Is it possible to find the integral of ##f(x)/x^2##?

MevsEinstein
TL;DR Summary
What the title says
I am creating an integration technique and I have only one step left! I need to integrate ##f(x)/x^2## and then I'll be done. So I want to know if integrating this is possible.

Wolfram Alpha can't integrate it, but there are problems that it couldn't solve, so I'm not 100% sure that Wolfram Alpha is right.

Homework Helper
Gold Member
Oops

Gold Member
You'll need to tell us about f(x) and the domain. Some functions just aren't integrable. For example, if ##f(x)=x##, ##\int_{-1}^1 \frac{1}{x} \, dx## doesn't work. Wolfram Alpha told me so.

For arbitrary f(x), the answer is no.

Mark44
Mentor
You can't get an explicit solution without knowing what f(x) is. You can use integration by parts to express the integral in terms of integrals or derivatives of f(x).
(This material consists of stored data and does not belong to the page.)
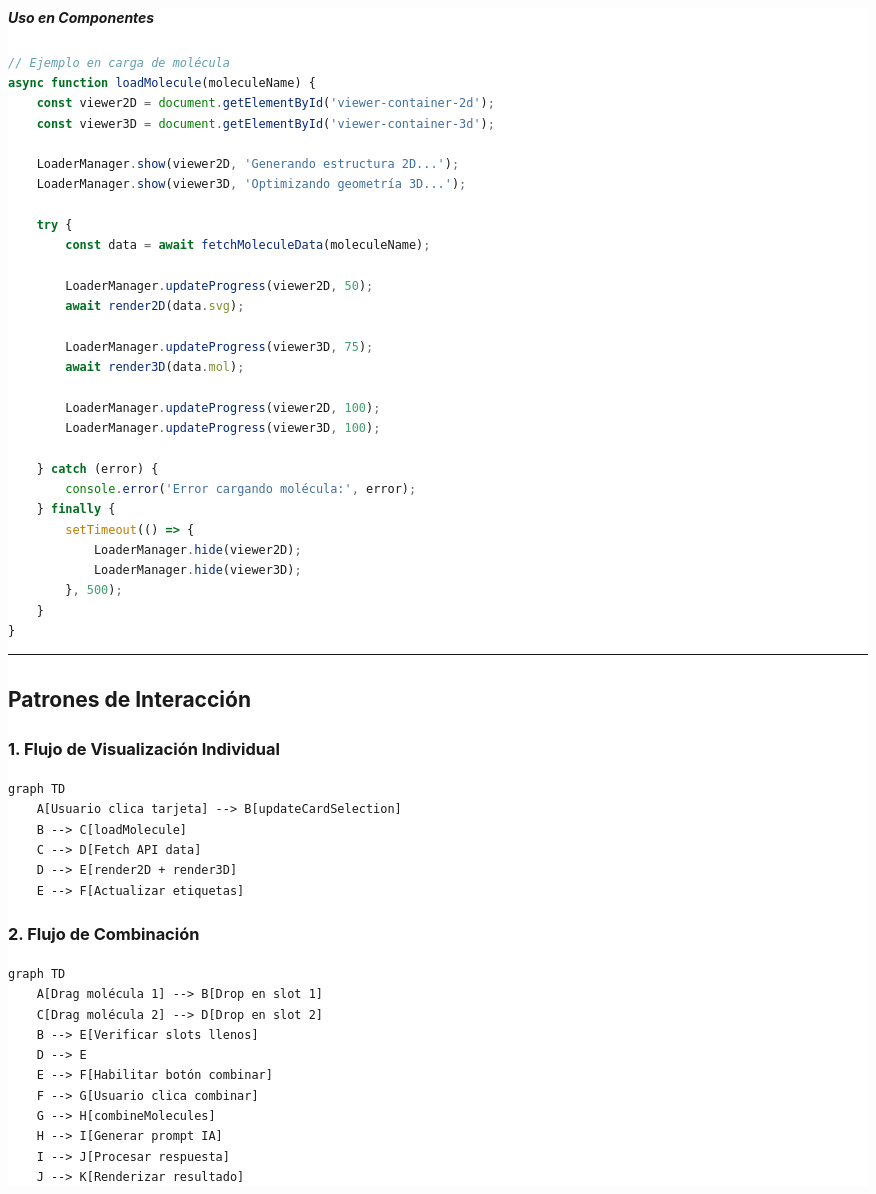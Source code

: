 ##### Uso en Componentes
```javascript
// Ejemplo en carga de molécula
async function loadMolecule(moleculeName) {
    const viewer2D = document.getElementById('viewer-container-2d');
    const viewer3D = document.getElementById('viewer-container-3d');
    
    LoaderManager.show(viewer2D, 'Generando estructura 2D...');
    LoaderManager.show(viewer3D, 'Optimizando geometría 3D...');
    
    try {
        const data = await fetchMoleculeData(moleculeName);
        
        LoaderManager.updateProgress(viewer2D, 50);
        await render2D(data.svg);
        
        LoaderManager.updateProgress(viewer3D, 75);
        await render3D(data.mol);
        
        LoaderManager.updateProgress(viewer2D, 100);
        LoaderManager.updateProgress(viewer3D, 100);
        
    } catch (error) {
        console.error('Error cargando molécula:', error);
    } finally {
        setTimeout(() => {
            LoaderManager.hide(viewer2D);
            LoaderManager.hide(viewer3D);
        }, 500);
    }
}
```

---

## Patrones de Interacción

### 1. Flujo de Visualización Individual

```mermaid
graph TD
    A[Usuario clica tarjeta] --> B[updateCardSelection]
    B --> C[loadMolecule]
    C --> D[Fetch API data]
    D --> E[render2D + render3D]
    E --> F[Actualizar etiquetas]
```

### 2. Flujo de Combinación

```mermaid
graph TD
    A[Drag molécula 1] --> B[Drop en slot 1]
    C[Drag molécula 2] --> D[Drop en slot 2]
    B --> E[Verificar slots llenos]
    D --> E
    E --> F[Habilitar botón combinar]
    F --> G[Usuario clica combinar]
    G --> H[combineMolecules]
    H --> I[Generar prompt IA]
    I --> J[Procesar respuesta]
    J --> K[Renderizar resultado]
```
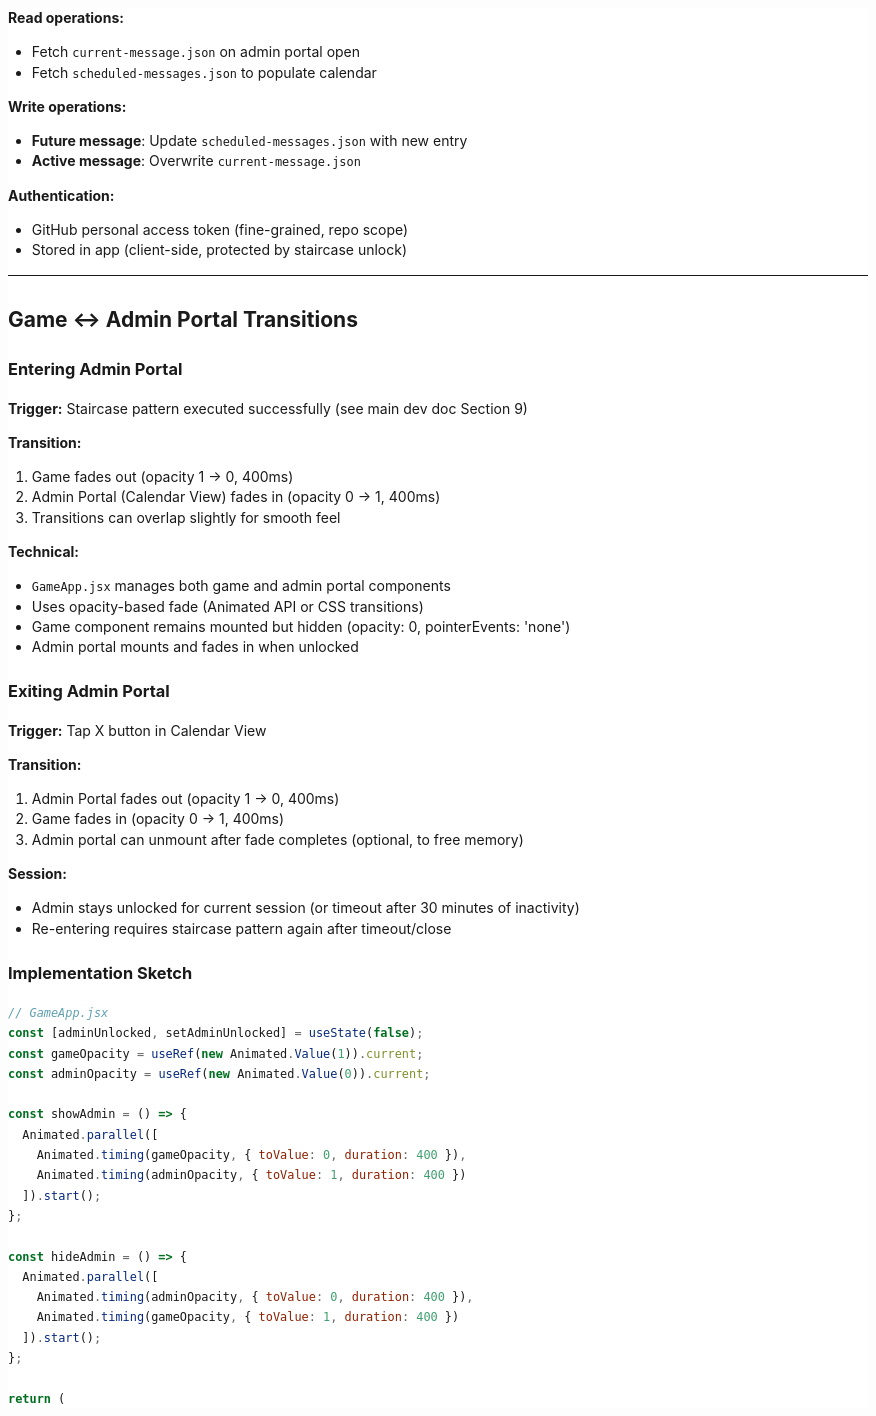 **Read operations:**
- Fetch `current-message.json` on admin portal open
- Fetch `scheduled-messages.json` to populate calendar

**Write operations:**
- **Future message**: Update `scheduled-messages.json` with new entry
- **Active message**: Overwrite `current-message.json`

**Authentication:**
- GitHub personal access token (fine-grained, repo scope)
- Stored in app (client-side, protected by staircase unlock)

---

## Game ↔ Admin Portal Transitions

### Entering Admin Portal

**Trigger:** Staircase pattern executed successfully (see main dev doc Section 9)

**Transition:**
1. Game fades out (opacity 1 → 0, 400ms)
2. Admin Portal (Calendar View) fades in (opacity 0 → 1, 400ms)
3. Transitions can overlap slightly for smooth feel

**Technical:**
- `GameApp.jsx` manages both game and admin portal components
- Uses opacity-based fade (Animated API or CSS transitions)
- Game component remains mounted but hidden (opacity: 0, pointerEvents: 'none')
- Admin portal mounts and fades in when unlocked

### Exiting Admin Portal

**Trigger:** Tap X button in Calendar View

**Transition:**
1. Admin Portal fades out (opacity 1 → 0, 400ms)
2. Game fades in (opacity 0 → 1, 400ms)
3. Admin portal can unmount after fade completes (optional, to free memory)

**Session:**
- Admin stays unlocked for current session (or timeout after 30 minutes of inactivity)
- Re-entering requires staircase pattern again after timeout/close

### Implementation Sketch

```javascript
// GameApp.jsx
const [adminUnlocked, setAdminUnlocked] = useState(false);
const gameOpacity = useRef(new Animated.Value(1)).current;
const adminOpacity = useRef(new Animated.Value(0)).current;

const showAdmin = () => {
  Animated.parallel([
    Animated.timing(gameOpacity, { toValue: 0, duration: 400 }),
    Animated.timing(adminOpacity, { toValue: 1, duration: 400 })
  ]).start();
};

const hideAdmin = () => {
  Animated.parallel([
    Animated.timing(adminOpacity, { toValue: 0, duration: 400 }),
    Animated.timing(gameOpacity, { toValue: 1, duration: 400 })
  ]).start();
};

return (
```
For some f(x) this can lead to simpler expressions, but that depends on f(x).

Homework Helper
So what if ##f(x)## has a domain that accepts all integers?
That does not narrow things down very much.

If you have a function that is integrable and you undefine it at all integers, it does not become unintegrable.

Homework Helper
Gold Member
So what if ##f(x)## has a domain that accepts all integers?
That doesn't help because:

You'll need to tell us about f(x)
For arbitrary f(x), the answer is no.
You can't get an explicit solution without knowing what f(x) is.

Not sure how many different ways we can say the same thing.